L’association Court Circuit Val d’Europe (CCVDE) a qualifié samedi d’aberration écologique le projet de circuit de Formule 1, dont le plan a été publié récemment, sur le site du Syndicat d’agglomération nouvelle (SAN) du Val-d’Europe, appelant à un rassemblement mercredi à Paris.

L’association estime que la réalisation d’un tel projet au coeur d’un centre urbain de près de 30.000 habitants est une hérésie et constitue entre autres un danger sanitaire résultant des nuisances sonores bien au-delà du seuil de tolérance et une dégradation irréversible de l’environnement, souligne t-elle dans un communiqué. Nous sommes fermement opposés à ce projet de circuit de Formule 1 temporaire, élaboré par le groupe Lagardère et la société Eurodisney, a déclaré le vice-président de l’association, Thierry Gayot.

En réaction, Alain Prost, porte-parole du projet, a affirmé qu’il était important de conserver le Grand Prix de France de Formule 1 en expliquant que c’est une question d’intérêt national dans une interview au Journal du Dimanche. C’est une question d’intérêt national, a déclaré l’ancien champion du monde de F1. Cela dépasse le cadre de la Formule 1. L’automobile est aujourd’hui un secteur en grand danger qu’il faut défendre en prenant le virage des technologies nouvelles et en réaffirmant notre culture automobile.

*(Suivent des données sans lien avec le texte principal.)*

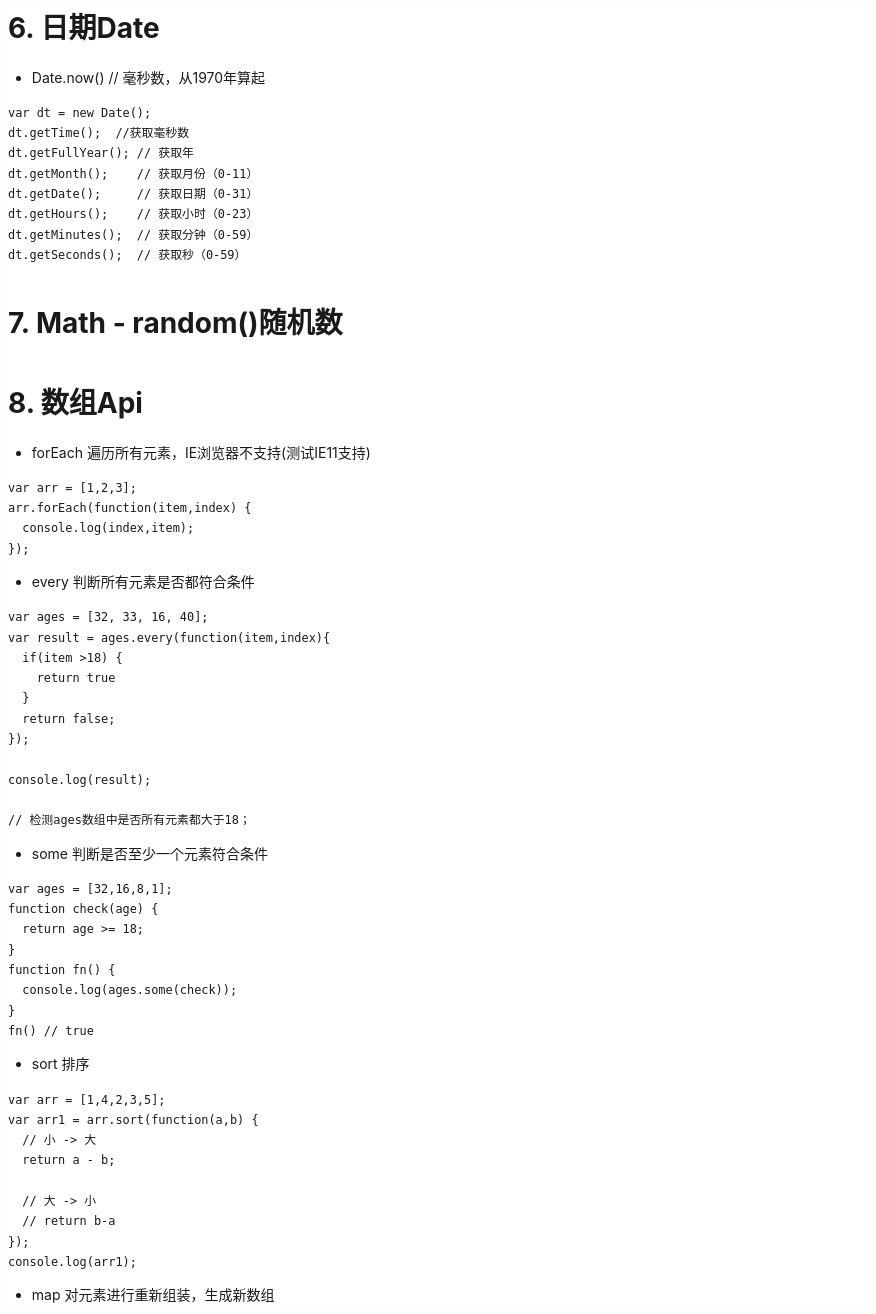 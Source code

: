 # 6. 日期Date
- Date.now() // 毫秒数，从1970年算起
```
var dt = new Date();
dt.getTime();  //获取毫秒数
dt.getFullYear(); // 获取年
dt.getMonth();    // 获取月份（0-11）
dt.getDate();     // 获取日期（0-31）
dt.getHours();    // 获取小时（0-23）
dt.getMinutes();  // 获取分钟（0-59）
dt.getSeconds();  // 获取秒（0-59）
```

# 7. Math - random()随机数

# 8. 数组Api
- forEach  遍历所有元素，IE浏览器不支持(测试IE11支持)
```
var arr = [1,2,3];
arr.forEach(function(item,index) {
  console.log(index,item);
});
```

- every    判断所有元素是否都符合条件
```
var ages = [32, 33, 16, 40];
var result = ages.every(function(item,index){
  if(item >18) {
    return true
  }
  return false;
});

console.log(result);

// 检测ages数组中是否所有元素都大于18；
```

- some    判断是否至少一个元素符合条件
```
var ages = [32,16,8,1];
function check(age) {
  return age >= 18;
}
function fn() {
  console.log(ages.some(check));
}
fn() // true
```
- sort    排序
```
var arr = [1,4,2,3,5];
var arr1 = arr.sort(function(a,b) {
  // 小 -> 大
  return a - b;

  // 大 -> 小
  // return b-a
});
console.log(arr1);
```
- map     对元素进行重新组装，生成新数组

Le premier Grand Prix européen a eu lieu en France. La F1 participe au rayonnement international, elle renforcera le développement du tourisme étranger, a ajouté l’ancien champion du monde qui avait estimé à un peu plus de 60 millions d’euros le coût du circuit non permanent à Disneyland Paris. Il faut s’intéresser à l’équation nuisances/retombées pour mesurer l’importance de cet événement, a encore dit Alain Prost dans une allusion aux critiques des écologistes.

Le projet installerait, le temps d’un Grand Prix, le circuit sous les fenêtres des parcs de loisirs de Disneyland Resort Paris, selon une porte-parole de Disney.

C’est une aberration écologique, une aberration économique (…) car ça ne va rien rapporter aux communes, s’est-il indigné, avant d’ajouter que les gens ont acheté ici pour avoir la préservation du cadre de vie, pour avoir la tranquillité. Pour faire barrage à ce projet, l’association se dit déterminée à épuiser toutes les voies de recours juridiques, a-t-il prévenu. Elle revendique entre 300 et 400 adhérents hétéroclites résidant dans la région et en dehors et appelle à un rassemblement mercredi devant le siège de la Fédération française de Sport automobile (FFSA). Celle-ci rendra publique le même jour la liste des projets retenus pour l’organisation du Grand Prix de France de Formule 1 en 2010.